Turkish Building Industry Faces Intense Scrutiny Over Shoddy Construction Standards After Deadly Earthquake
Following a powerful earthquake in Turkey that killed
over 43,000 people, the country's government has begun an investigation into
shoddy construction, arresting hundreds of building contractors and owners
suspected of criminal negligence that contributed to deadly building collapses.

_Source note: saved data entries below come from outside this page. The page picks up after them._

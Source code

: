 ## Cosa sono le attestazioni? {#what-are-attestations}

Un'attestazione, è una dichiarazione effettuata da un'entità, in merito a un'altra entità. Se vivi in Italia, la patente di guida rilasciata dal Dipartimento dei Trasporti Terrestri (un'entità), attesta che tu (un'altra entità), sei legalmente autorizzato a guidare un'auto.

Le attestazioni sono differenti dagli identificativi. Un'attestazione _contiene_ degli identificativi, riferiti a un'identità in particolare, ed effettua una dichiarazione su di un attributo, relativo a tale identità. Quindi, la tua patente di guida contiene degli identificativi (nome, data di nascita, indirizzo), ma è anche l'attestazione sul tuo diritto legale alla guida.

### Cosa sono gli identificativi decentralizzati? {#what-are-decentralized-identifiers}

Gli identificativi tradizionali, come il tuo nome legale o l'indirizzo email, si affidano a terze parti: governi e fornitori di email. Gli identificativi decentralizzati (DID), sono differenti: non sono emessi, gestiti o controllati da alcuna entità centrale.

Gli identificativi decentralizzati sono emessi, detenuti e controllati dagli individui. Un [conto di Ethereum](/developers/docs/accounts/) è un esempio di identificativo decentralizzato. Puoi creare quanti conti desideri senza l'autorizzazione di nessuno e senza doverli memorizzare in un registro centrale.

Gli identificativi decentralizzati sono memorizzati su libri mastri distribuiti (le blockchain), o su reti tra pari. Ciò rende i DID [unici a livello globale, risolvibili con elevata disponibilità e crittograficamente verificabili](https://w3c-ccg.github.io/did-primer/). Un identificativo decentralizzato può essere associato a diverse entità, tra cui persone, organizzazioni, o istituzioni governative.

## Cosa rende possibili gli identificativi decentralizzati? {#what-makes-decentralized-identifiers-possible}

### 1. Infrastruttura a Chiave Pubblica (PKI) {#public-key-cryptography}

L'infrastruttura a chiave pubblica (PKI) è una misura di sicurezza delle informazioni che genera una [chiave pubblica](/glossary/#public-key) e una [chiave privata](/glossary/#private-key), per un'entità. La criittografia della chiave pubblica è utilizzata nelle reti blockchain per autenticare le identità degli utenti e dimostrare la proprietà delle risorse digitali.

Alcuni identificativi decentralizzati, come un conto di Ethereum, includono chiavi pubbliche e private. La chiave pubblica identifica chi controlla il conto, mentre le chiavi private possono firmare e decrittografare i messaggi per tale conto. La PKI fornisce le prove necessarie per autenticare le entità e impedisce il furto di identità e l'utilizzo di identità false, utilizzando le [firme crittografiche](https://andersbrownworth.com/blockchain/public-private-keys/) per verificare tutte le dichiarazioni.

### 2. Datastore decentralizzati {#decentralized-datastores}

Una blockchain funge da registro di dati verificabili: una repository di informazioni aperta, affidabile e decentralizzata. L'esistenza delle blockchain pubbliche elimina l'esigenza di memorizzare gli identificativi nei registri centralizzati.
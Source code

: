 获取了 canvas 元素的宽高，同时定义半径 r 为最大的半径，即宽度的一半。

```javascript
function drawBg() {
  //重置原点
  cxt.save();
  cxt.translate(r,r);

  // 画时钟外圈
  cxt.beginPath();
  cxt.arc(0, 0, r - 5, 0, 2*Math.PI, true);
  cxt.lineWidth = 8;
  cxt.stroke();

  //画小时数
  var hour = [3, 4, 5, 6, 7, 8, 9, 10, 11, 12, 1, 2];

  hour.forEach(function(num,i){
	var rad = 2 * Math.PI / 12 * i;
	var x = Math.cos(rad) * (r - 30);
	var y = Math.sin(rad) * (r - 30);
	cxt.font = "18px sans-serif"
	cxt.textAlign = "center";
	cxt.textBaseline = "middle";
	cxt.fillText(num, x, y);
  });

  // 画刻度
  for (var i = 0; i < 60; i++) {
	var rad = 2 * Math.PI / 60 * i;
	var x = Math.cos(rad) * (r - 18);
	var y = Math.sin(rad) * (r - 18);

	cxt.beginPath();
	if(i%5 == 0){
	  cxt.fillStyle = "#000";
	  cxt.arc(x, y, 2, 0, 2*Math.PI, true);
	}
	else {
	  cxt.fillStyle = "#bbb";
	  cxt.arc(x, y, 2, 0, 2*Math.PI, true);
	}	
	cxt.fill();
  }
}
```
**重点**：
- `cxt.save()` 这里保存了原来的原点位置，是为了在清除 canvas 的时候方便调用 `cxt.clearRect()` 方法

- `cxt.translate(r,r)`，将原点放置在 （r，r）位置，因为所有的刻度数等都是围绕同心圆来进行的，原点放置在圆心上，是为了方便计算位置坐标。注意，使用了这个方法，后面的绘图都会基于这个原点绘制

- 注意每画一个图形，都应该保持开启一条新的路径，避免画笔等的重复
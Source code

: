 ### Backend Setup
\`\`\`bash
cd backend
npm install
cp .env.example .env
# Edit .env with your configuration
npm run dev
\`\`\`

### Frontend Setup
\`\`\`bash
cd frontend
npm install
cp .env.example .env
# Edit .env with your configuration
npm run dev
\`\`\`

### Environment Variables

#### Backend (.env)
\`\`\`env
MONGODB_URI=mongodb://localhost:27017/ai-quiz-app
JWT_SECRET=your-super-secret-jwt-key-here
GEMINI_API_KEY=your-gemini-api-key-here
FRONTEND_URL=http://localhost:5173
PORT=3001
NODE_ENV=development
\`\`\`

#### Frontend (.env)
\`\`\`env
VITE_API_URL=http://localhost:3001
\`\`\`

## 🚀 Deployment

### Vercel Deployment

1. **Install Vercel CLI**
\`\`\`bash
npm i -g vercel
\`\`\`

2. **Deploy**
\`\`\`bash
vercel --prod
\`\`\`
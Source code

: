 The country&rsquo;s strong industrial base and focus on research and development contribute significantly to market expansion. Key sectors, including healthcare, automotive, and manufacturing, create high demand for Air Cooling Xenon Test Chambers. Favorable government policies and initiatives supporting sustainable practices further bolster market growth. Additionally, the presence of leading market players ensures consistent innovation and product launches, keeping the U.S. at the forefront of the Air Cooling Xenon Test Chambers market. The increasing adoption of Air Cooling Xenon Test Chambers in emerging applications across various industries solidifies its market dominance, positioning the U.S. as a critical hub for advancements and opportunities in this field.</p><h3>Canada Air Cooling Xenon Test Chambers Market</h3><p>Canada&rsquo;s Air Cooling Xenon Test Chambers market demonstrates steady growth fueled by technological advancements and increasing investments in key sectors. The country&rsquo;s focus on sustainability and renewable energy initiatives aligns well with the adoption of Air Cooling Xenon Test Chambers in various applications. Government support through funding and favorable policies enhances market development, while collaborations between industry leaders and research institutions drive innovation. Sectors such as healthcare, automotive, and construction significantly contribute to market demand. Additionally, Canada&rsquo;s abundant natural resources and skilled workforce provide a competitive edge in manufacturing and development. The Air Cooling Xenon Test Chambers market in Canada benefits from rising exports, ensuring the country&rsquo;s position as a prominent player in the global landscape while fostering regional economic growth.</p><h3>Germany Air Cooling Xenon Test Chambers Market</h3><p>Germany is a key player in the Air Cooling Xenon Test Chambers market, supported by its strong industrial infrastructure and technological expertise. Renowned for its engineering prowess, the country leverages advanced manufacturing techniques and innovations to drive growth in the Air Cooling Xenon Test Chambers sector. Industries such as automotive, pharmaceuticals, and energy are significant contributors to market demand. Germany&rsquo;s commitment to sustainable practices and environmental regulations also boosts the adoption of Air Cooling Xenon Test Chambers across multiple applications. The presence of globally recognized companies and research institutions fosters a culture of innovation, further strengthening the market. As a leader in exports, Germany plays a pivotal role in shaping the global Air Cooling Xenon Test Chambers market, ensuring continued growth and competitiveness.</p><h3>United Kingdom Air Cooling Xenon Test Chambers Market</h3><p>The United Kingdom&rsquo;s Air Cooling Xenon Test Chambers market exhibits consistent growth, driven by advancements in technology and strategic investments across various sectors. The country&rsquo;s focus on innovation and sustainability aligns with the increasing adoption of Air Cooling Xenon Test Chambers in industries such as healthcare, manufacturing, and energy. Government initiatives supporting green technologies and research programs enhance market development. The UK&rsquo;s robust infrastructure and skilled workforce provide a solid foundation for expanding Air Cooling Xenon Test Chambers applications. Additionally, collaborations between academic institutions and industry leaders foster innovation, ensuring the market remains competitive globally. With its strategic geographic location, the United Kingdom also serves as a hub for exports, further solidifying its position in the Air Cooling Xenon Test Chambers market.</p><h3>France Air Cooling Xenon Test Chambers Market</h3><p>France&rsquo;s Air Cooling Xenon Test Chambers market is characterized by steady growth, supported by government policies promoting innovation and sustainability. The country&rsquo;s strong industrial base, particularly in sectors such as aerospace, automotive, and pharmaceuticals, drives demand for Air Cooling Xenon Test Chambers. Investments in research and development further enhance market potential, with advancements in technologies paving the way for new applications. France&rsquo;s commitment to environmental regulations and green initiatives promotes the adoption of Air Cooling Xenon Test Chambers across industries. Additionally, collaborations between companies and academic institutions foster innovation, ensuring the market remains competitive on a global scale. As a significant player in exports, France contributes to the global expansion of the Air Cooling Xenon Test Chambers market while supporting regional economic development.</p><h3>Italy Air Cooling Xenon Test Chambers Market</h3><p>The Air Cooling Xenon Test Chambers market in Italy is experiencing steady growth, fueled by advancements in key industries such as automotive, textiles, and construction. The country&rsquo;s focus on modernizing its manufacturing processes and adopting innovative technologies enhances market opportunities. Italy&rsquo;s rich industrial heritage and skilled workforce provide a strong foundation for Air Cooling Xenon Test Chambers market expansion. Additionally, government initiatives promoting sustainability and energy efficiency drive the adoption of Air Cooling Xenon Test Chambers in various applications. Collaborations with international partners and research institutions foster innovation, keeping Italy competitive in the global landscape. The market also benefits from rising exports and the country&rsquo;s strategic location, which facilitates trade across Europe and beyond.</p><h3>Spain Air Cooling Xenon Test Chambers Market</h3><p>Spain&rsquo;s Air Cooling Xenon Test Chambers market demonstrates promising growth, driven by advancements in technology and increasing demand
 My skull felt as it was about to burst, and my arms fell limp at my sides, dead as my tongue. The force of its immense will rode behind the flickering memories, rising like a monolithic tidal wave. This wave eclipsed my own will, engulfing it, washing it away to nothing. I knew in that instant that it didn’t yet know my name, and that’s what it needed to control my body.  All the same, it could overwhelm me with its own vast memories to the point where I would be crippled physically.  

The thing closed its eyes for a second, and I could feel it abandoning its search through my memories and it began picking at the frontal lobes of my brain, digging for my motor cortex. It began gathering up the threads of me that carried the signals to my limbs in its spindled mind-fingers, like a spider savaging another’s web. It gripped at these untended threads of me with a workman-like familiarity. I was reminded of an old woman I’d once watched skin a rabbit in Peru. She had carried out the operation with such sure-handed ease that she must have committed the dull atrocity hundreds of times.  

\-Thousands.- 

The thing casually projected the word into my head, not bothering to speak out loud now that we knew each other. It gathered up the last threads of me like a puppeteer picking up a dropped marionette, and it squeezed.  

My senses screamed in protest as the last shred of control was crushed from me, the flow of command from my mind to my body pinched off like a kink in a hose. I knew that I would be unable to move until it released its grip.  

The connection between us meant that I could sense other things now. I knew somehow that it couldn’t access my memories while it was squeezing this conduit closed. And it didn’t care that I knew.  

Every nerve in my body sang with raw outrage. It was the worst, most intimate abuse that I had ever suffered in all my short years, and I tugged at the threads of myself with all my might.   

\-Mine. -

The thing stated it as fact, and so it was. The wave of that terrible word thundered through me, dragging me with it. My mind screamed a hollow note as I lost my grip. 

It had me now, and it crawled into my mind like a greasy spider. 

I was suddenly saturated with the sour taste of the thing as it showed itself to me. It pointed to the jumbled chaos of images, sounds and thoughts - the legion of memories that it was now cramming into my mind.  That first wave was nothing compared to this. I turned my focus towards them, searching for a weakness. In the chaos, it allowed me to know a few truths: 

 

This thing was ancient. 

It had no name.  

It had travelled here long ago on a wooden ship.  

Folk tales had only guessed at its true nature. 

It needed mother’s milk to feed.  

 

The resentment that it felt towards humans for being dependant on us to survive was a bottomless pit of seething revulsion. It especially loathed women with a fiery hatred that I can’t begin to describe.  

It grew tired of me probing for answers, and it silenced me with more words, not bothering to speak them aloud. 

Construction industry experts say that contractors responsible for flawed
buildings should be punished, but caution that gross negligence throughout the
system meant to make buildings safe may have contributed to thousands of
deaths. Turkey has upgraded its building codes since a powerful tremor near
Istanbul in 1999 killed more than 17,000 people. However, more than 7.8 million
buildings constructed before the year 2000 are still highly vulnerable to
earthquakes, according to a 2021 parliamentary report.
More than 100,000 buildings were damaged during the
recent earthquake, including the Grand Isias Hotel in the southern city of
Adiyaman, which collapsed and killed dozens of people, including two dozen
student volleyball players, four teachers, and twelve parents visiting Turkey
for a competition. A university engineer who examined the wreckage found
indications of weak concrete and insufficient steel reinforcements, concluding
that shoddy construction had left the building vulnerable, even to smaller
quakes.
The Turkish government has investigated 564 people
suspected of connections to flawed or collapsed buildings. So far, 160 have
been detained pending trial; 175 are on probation, and arrest warrants have
been issued for dozens more. Many of them are contractors and builders. The
government has released few specifics about who is being investigated and why,
but flaws in some buildings that fell were well documented before the quake.
Professional associations are preparing lawsuits against
government officials they accuse of complicity. “We will make sure it is not
only the contractors who are held accountable, but also the municipalities, the
ministry, the ruling party, and all other authorities who are responsible for
so many lost lives,” said Eren Can, a lawyer with the Istanbul Bar Association
whose parents were killed when their apartment collapsed in the quake.
Turkey is a seismically active country with a history of
quakes. Hoping to broaden the scope of accountability, some inspectors lack
experience, and from 2011 to 2019, when contractors were allowed to select and
pay the private companies that inspected their buildings, it encouraged
builders to hire low-cost inspectors who would “give them the least amount of
trouble,” according to Cemal Gokce, a former president of Turkey’s Chamber of
Civil Engineers, a professional organization.
The government changed the system in 2019 and began
assigning inspectors, eliminating what it called “the system’s biggest
problem.” Despite this change, Mr. Gokce said problems with the inspection
regime let bad practices slip through. Some contractors even set up their own
inspection companies, which they would then pay to effectively inspect
themselves. “The political authority is liable too,” said Ali Ozgunduz, a
former state prosecutor who investigated collapsed buildings after another
catastrophic earthquake in Turkey in 1999.